O governo do presidente Javier Milei anunciou, por meio do Decreto 524/2025, uma medida inédita que permite que estrangeiros que realizarem investimentos considerados “relevantes” possam solicitar a cidadania argentina de forma facilitada, sem precisar cumprir os dois anos de residência que antes eram exigidos por lei.
A proposta, que está sendo chamada de “passaporte dourado”, é inspirada em programas semelhantes de países como Portugal, Malta e Dominica, e tem o objetivo de atrair capital estrangeiro para a economia argentina, que vive um processo de liberalização e privatizações em larga escala.
“A cidadania poderá ser concedida a todo estrangeiro que realize um aporte relevante à atividade econômica nacional e que não represente risco à segurança do Estado”, diz o texto do decreto publicado no Diário Oficial.
O que é considerado investimento relevante?
A nova regra não define um valor exato, mas a estimativa do mercado é que o montante mínimo gire em torno de US$ 500 mil aplicados em setores estratégicos como energia, mineração, tecnologia, infraestrutura e agronegócio. A avaliação do que é ou não relevante ficará a cargo da nova Agência de Programas de Cidadania por Investimento, vinculada ao Ministério da Economia.
O processo funciona assim: o investidor estrangeiro apresenta seu projeto, que será avaliado pela agência. Se aprovado, um relatório será enviado à Direção Nacional de Migrações, que terá 30 dias úteis para decidir se concede ou não a cidadania argentina.

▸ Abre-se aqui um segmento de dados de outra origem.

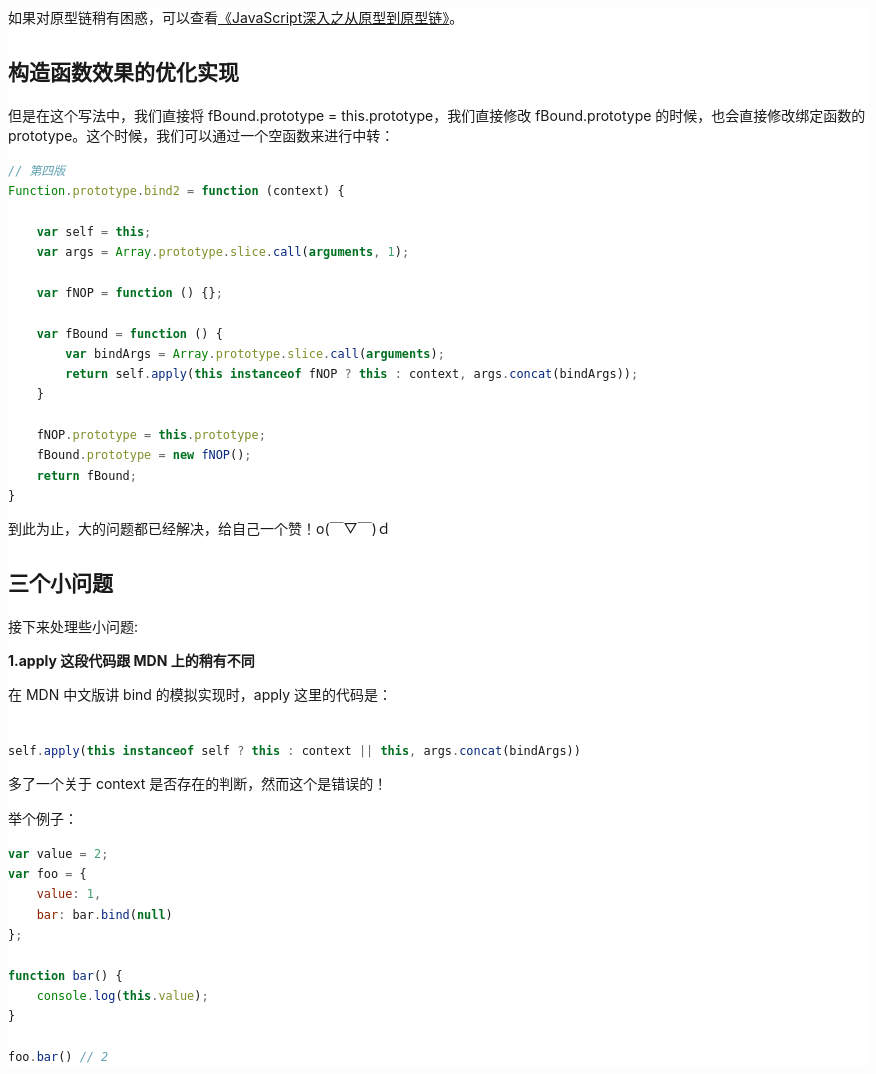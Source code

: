 如果对原型链稍有困惑，可以查看[《JavaScript深入之从原型到原型链》](https://github.com/mqyqingfeng/Blog/issues/2)。

## 构造函数效果的优化实现

但是在这个写法中，我们直接将 fBound.prototype = this.prototype，我们直接修改 fBound.prototype 的时候，也会直接修改绑定函数的 prototype。这个时候，我们可以通过一个空函数来进行中转：

```js
// 第四版
Function.prototype.bind2 = function (context) {

    var self = this;
    var args = Array.prototype.slice.call(arguments, 1);

    var fNOP = function () {};

    var fBound = function () {
        var bindArgs = Array.prototype.slice.call(arguments);
        return self.apply(this instanceof fNOP ? this : context, args.concat(bindArgs));
    }

    fNOP.prototype = this.prototype;
    fBound.prototype = new fNOP();
    return fBound;
}
```

到此为止，大的问题都已经解决，给自己一个赞！o(￣▽￣)ｄ

## 三个小问题

接下来处理些小问题:

**1.apply 这段代码跟 MDN 上的稍有不同**

在 MDN 中文版讲 bind 的模拟实现时，apply 这里的代码是：

```js

self.apply(this instanceof self ? this : context || this, args.concat(bindArgs))

```

多了一个关于 context 是否存在的判断，然而这个是错误的！

举个例子：

```js
var value = 2;
var foo = {
    value: 1,
    bar: bar.bind(null)
};

function bar() {
    console.log(this.value);
}

foo.bar() // 2
```
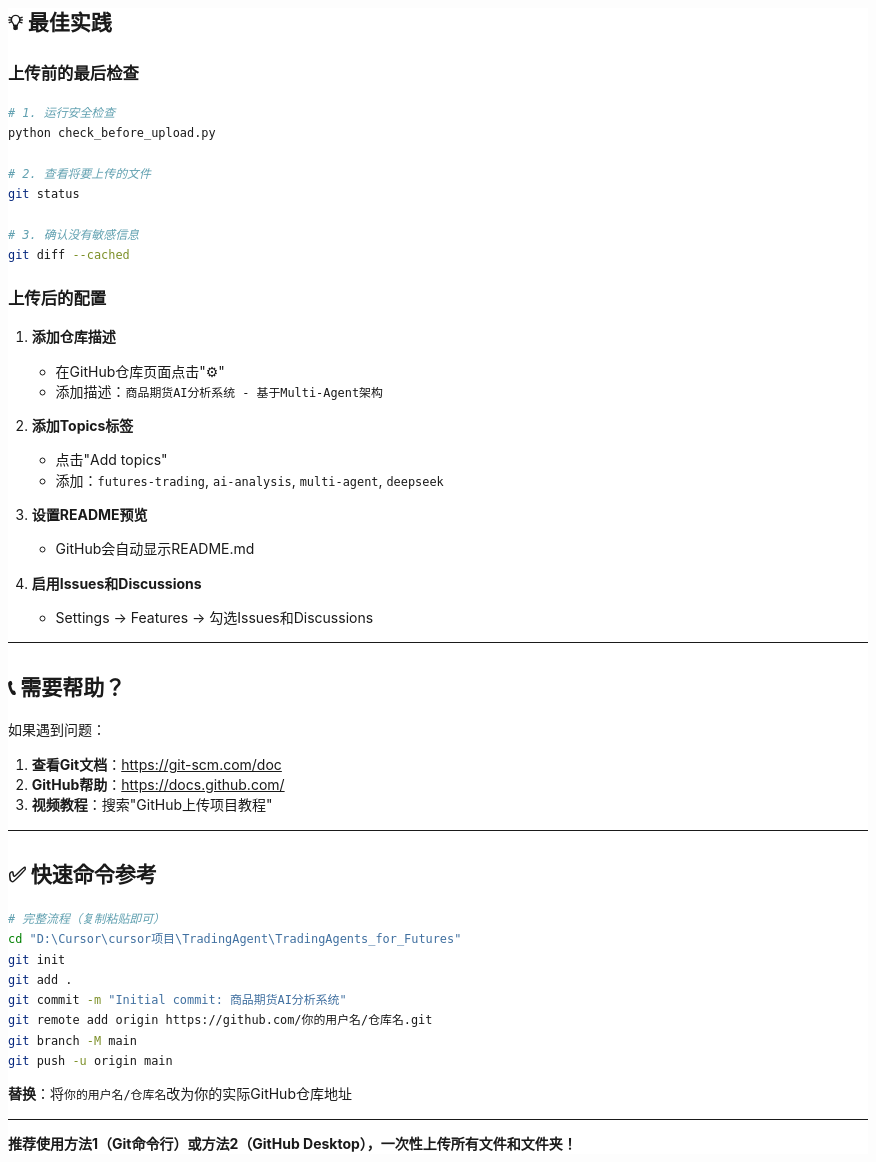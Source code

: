 
## 💡 最佳实践

### 上传前的最后检查

```bash
# 1. 运行安全检查
python check_before_upload.py

# 2. 查看将要上传的文件
git status

# 3. 确认没有敏感信息
git diff --cached
```

### 上传后的配置

1. **添加仓库描述**
   - 在GitHub仓库页面点击"⚙️"
   - 添加描述：`商品期货AI分析系统 - 基于Multi-Agent架构`

2. **添加Topics标签**
   - 点击"Add topics"
   - 添加：`futures-trading`, `ai-analysis`, `multi-agent`, `deepseek`

3. **设置README预览**
   - GitHub会自动显示README.md

4. **启用Issues和Discussions**
   - Settings → Features → 勾选Issues和Discussions

---

## 📞 需要帮助？

如果遇到问题：

1. **查看Git文档**：https://git-scm.com/doc
2. **GitHub帮助**：https://docs.github.com/
3. **视频教程**：搜索"GitHub上传项目教程"

---

## ✅ 快速命令参考

```bash
# 完整流程（复制粘贴即可）
cd "D:\Cursor\cursor项目\TradingAgent\TradingAgents_for_Futures"
git init
git add .
git commit -m "Initial commit: 商品期货AI分析系统"
git remote add origin https://github.com/你的用户名/仓库名.git
git branch -M main
git push -u origin main
```

**替换**：将`你的用户名/仓库名`改为你的实际GitHub仓库地址

---

**推荐使用方法1（Git命令行）或方法2（GitHub Desktop），一次性上传所有文件和文件夹！**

Regras mais rígidas para os demais
A medida contrasta com as novas restrições migratórias impostas pelo governo Milei em maio deste ano. O decreto 272/2025 endureceu os requisitos para estrangeiros que buscam naturalização tradicional, exigindo comprovação de renda, ficha criminal limpa e permanência ininterrupta por dois anos no país.
A criação da “cidadania por investimento” foi vista por analistas como um gesto claro de que o governo prioriza a entrada de capital estrangeiro — mesmo que isso gere desigualdade no acesso à nacionalidade argentina.
Reações divididas
A medida vem gerando críticas dentro e fora do país. ONGs de direitos humanos e especialistas em migração acusam o governo de transformar a cidadania em produto de mercado.
“É a venda de um direito civil, enquanto muitos imigrantes pobres, inclusive latino-americanos, enfrentam barreiras cada vez maiores para se regularizar”, afirmou a ONG CELS em nota.
Por outro lado, empresários e investidores estrangeiros têm demonstrado interesse na possibilidade, especialmente nos setores de energia, petróleo e tecnologia.